Ia mengatakan harapan mengenai kemungkinan suara kritis yang muncul dari internal partai politik koalisi pemerintah memang masih ada. Namun, menurut dia, kekritisan ini akan dapat berujung pada stagnancy karena saling mengunci di dalamnya. "Kemudian terjadi kartel karena saling mendukung," kata dia.
Ia mengatakan kekuatan parlemen menjadi penyeimbang (check and balances) juga akan sangat lemah jika hanya mengandalkan Partai Keadilan Sejahtera (PKS) yang menyatakan dengan tegas akan menjadi oposisi. Ia mengatakan PKS juga sepertinya menyadari posisinya dalam menjadi kekuatan penyeimbang akan tidak mudah.

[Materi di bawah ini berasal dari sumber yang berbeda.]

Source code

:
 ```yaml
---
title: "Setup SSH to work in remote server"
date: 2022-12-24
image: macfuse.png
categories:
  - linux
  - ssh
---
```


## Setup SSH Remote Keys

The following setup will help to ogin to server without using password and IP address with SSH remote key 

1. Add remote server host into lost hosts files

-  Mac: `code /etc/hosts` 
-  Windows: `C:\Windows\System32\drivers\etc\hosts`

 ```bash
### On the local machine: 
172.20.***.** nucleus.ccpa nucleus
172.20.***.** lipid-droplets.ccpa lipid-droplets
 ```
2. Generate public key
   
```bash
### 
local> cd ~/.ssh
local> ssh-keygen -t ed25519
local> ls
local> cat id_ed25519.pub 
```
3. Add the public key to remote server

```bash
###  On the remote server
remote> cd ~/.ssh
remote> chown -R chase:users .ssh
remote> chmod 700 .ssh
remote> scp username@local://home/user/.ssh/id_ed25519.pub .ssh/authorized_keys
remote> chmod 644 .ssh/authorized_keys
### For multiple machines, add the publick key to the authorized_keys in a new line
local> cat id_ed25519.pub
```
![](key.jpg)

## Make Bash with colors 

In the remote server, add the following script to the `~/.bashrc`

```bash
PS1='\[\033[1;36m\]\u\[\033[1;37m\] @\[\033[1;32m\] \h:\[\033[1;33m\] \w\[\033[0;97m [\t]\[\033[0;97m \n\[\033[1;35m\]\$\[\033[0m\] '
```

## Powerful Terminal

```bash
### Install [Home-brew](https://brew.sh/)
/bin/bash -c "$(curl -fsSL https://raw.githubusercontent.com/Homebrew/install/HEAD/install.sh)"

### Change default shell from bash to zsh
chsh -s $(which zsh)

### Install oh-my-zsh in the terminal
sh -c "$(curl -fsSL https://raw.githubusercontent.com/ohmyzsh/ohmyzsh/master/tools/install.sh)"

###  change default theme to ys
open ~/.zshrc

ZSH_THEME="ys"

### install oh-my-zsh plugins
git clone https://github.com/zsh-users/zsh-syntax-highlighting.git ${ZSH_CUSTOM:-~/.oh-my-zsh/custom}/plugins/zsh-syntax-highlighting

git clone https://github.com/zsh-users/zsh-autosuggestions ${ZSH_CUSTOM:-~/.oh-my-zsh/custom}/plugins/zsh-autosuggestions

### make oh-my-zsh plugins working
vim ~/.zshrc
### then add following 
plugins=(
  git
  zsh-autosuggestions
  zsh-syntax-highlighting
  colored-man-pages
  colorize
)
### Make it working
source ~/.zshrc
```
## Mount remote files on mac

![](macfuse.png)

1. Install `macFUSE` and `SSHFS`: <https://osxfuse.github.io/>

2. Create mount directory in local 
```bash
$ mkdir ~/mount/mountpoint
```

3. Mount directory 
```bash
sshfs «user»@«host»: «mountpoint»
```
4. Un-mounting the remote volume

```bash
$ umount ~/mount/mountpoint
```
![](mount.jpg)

"Saya kira statement dari pimpinan PKS kan bilang kami akan jadi oposisi yang nothing to lose, sudah jelas sendirian mau apa lagi sudah teriak aja gitu kan, apakah itu kemudian ditampung dalam parlemen secara keseluruhan ini kan persoalan lain yang jelas suara terlalu minim untuk bisa menang di parlemen," jelas Firman.
Dia mengatakan harapan penyeimbang sekarang ini hanya melalui gerakan sosial (civil society) atau gerakan masyarakat. Gerakan-gerakan ini seperti gerakan mahasiswa, pers, dan sebagainya.